Animation

An animation handler is decently hard to write, especially when working with objects instead of directly with sprites, so I opted to use the Thor library. It has some great tools and tutorials. I think I'll also use the action handling component of Thor in the future, but for now I'm just using the Animation component.

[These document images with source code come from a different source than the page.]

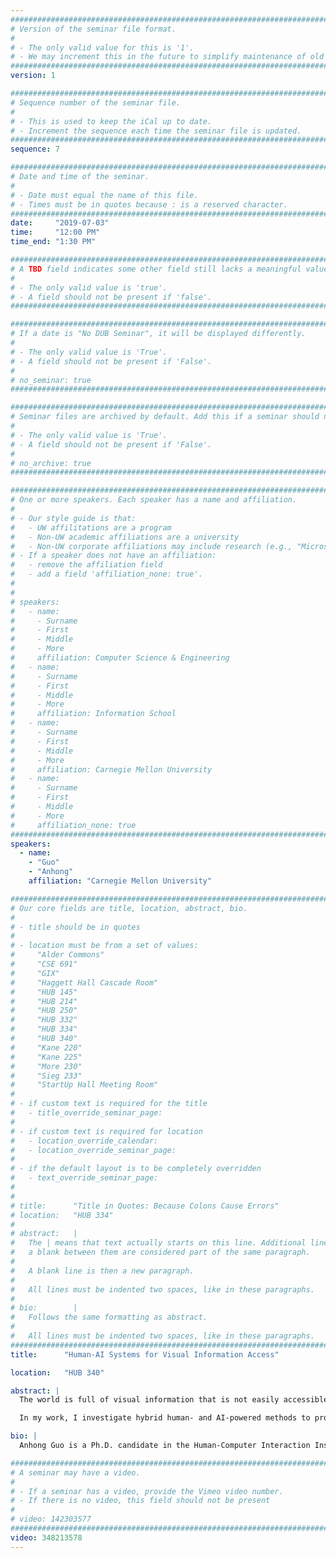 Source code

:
 ```yaml
---
################################################################################
# Version of the seminar file format.
#
# - The only valid value for this is '1'.
# - We may increment this in the future to simplify maintenance of old seminars.
################################################################################
version: 1

################################################################################
# Sequence number of the seminar file.
#
# - This is used to keep the iCal up to date.
# - Increment the sequence each time the seminar file is updated.
################################################################################
sequence: 7

################################################################################
# Date and time of the seminar.
#
# - Date must equal the name of this file.
# - Times must be in quotes because : is a reserved character.
################################################################################
date:     "2019-07-03"
time:     "12:00 PM"
time_end: "1:30 PM"

################################################################################
# A TBD field indicates some other field still lacks a meaningful value.
#
# - The only valid value is 'true'.
# - A field should not be present if 'false'.
################################################################################

################################################################################
# If a date is "No DUB Seminar", it will be displayed differently.
#
# - The only valid value is 'True'.
# - A field should not be present if 'False'.
#
# no_seminar: true
################################################################################

################################################################################
# Seminar files are archived by default. Add this if a seminar should not be.
#
# - The only valid value is 'True'.
# - A field should not be present if 'False'.
#
# no_archive: true
################################################################################

################################################################################
# One or more speakers. Each speaker has a name and affiliation.
#
# - Our style guide is that:
#   - UW affilitations are a program
#   - Non-UW academic affiliations are a university
#   - Non-UW corporate affiliations may include research (e.g., "Microsoft Research")
# - If a speaker does not have an affiliation:
#   - remove the affiliation field
#   - add a field 'affiliation_none: true'.
#
#
# speakers:
#   - name: 
#     - Surname
#     - First
#     - Middle
#     - More
#     affiliation: Computer Science & Engineering 
#   - name: 
#     - Surname
#     - First
#     - Middle
#     - More
#     affiliation: Information School 
#   - name: 
#     - Surname
#     - First
#     - Middle
#     - More
#     affiliation: Carnegie Mellon University 
#   - name:
#     - Surname
#     - First
#     - Middle
#     - More
#     affiliation_none: true
################################################################################
speakers:
  - name:
    - "Guo"
    - "Anhong"
    affiliation: "Carnegie Mellon University"

################################################################################
# Our core fields are title, location, abstract, bio.
#
# - title should be in quotes
#
# - location must be from a set of values:
#     "Alder Commons"
#     "CSE 691"
#     "GIX"
#     "Haggett Hall Cascade Room"
#     "HUB 145"
#     "HUB 214"
#     "HUB 250"
#     "HUB 332"
#     "HUB 334"
#     "HUB 340"
#     "Kane 220"
#     "Kane 225"
#     "More 230"
#     "Sieg 233"
#     "StartUp Hall Meeting Room"
#
# - if custom text is required for the title
#   - title_override_seminar_page:
#
# - if custom text is required for location
#   - location_override_calendar:
#   - location_override_seminar_page:
#
# - if the default layout is to be completely overridden
#   - text_override_seminar_page:
#
#
# title:      "Title in Quotes: Because Colons Cause Errors"
# location:   "HUB 334"
#
# abstract:   |
#   The | means that text actually starts on this line. Additional lines without
#   a blank between them are considered part of the same paragraph.
#
#   A blank line is then a new paragraph.
#
#   All lines must be indented two spaces, like in these paragraphs.
#
# bio:        |
#   Follows the same formatting as abstract.
#
#   All lines must be indented two spaces, like in these paragraphs.
################################################################################
title:      "Human-AI Systems for Visual Information Access"

location:   "HUB 340"

abstract: |
  The world is full of visual information that is not easily accessible. For blind people, frustrating accessibility problems because of vision are commonplace and pervasive. For space owners, important visual information that could be used to help them better monitor, manage, and optimize the environment is often left uncaptured. Two trends are converging that make solving these problems tractable: artificial intelligence (AI) and human computation. Although AI shows promise in understanding the visual world, they struggle in many real-world, uncontrolled situations, and do not easily generalize across diverse human environments. On the other hand, humans can be more robust and flexible in cases where AI systems fail. However, using human intelligence is slow and expensive, thus not scalable.

  In my work, I investigate hybrid human- and AI-powered methods to provide robust and interactive access to visual information in the real world. They tradeoff between the advantages of humans and AI to create systems that are nearly as robust and flexible as human, and nearly as quick and low-cost as automated AI. To make physical interfaces accessible for blind people, I develop (i) VizLens, a screen reader to help blind people access static physical interfaces; (ii) Facade, a crowdsourced fabrication pipeline to automatically generate tactile overlays to appliances; and (iii) StateLens, a solution that makes existing dynamic touchscreens accessible. Furthermore for environmental sensing, I develop and deploy (iv) Zensors++, a camera sensing system that collects human labels to bootstrap automatic processes to answer real-world visual questions, allowing end users to actionalize AI in their everyday lives.

bio: |
  Anhong Guo is a Ph.D. candidate in the Human-Computer Interaction Institute in the School of Computer Science at Carnegie Mellon University, advised by Dr. Jeffrey Bigham. He is also a Snap Inc. Research Fellow, and a Swartz Innovation Fellow for Entrepreneurship. He has published in many top academic conferences in interface technologies, wearable computing, accessibility and computer vision, including two best paper nominees. Before CMU, he received his Master’s in HCI from Georgia Tech. He has also worked in the Ability and Intelligent User Experiences groups in Microsoft Research, the HCI group of Snap Research, the Accessibility Engineering team at Google, and the Mobile Innovation Center of SAP America. See more at: [https://guoanhong.com](https://guoanhong.com)

################################################################################
# A seminar may have a video.
#
# - If a seminar has a video, provide the Vimeo video number.
# - If there is no video, this field should not be present
#
# video: 142303577
################################################################################
video: 348213578
---
```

Before this, I manually moved the sprite's position every time I pressed an arrow key. It looked something like

case sf::Event::KeyPressed:
    {
    if(sf::Keyboard::isKeyPressed(sf::Keyboard::Down)){
        if(y < 600)
            y += 5;
        playerSprite.setTexture(this->textureManager.getRef("down"));
    }

    ...(add other directions here)

}

playerSprite.setPosition(x, y);

As you can see, there is a lot that can go wrong here, and animation without some sort of counter and change to how I handled textures was going to be hard and tedious. But Thor's animation makes this much easier. First you load the animations

Thor::FrameAnimation playerDown;
Thor::Animator animator;

loadAnimations() {
        playerDown.addFrame(1.f, sf::IntRect(0, 0, 400, 600));
    playerDown.addFrame(1.f, sf::IntRect(400, 0, 400 ,600));
        playerDown.addFrame(1.f, sf::IntRect(800, 0, 400, 600));
    playerDown.addFrame(1.f, sf::IntRect(1200, 0, 400, 600));
    animator.addAnimation("down", playerDown, sf::seconds(1.f));
}

We use an animator from Thor to keep track of all the animations we need, with a reference by a string similar to how the texture manager works, and a duration. Now our input handling block will play the animation

case sf::Event::KeyPressed:
    {
        if(sf::Keyboard::isKeyPressed(sf::Keyboard::Down)){
            if(y < 600)
                y += 5;
            animator.playAnimation("down");
        }

        ...(add other directions here)

    }

    playerSprite.setPosition(x, y);
animator.update(clock.restart());
animator.animate(playerSprite);

And that's all there is to get the animations I need for player movement as of now. Once we load the frames we want played and ensure the clock gets restarted, we just need to set the animation we want, and tell the animator to handle it, and Thor takes care of it all for us. This is essentially what I wanted my animation handler to do, but Thor did it much more elegantly and efficiently than I could.

After adding this in, I saw a glaring flaw in the input handling: manually manipulating the sprite position does not scale. Time to implement an entity-component system.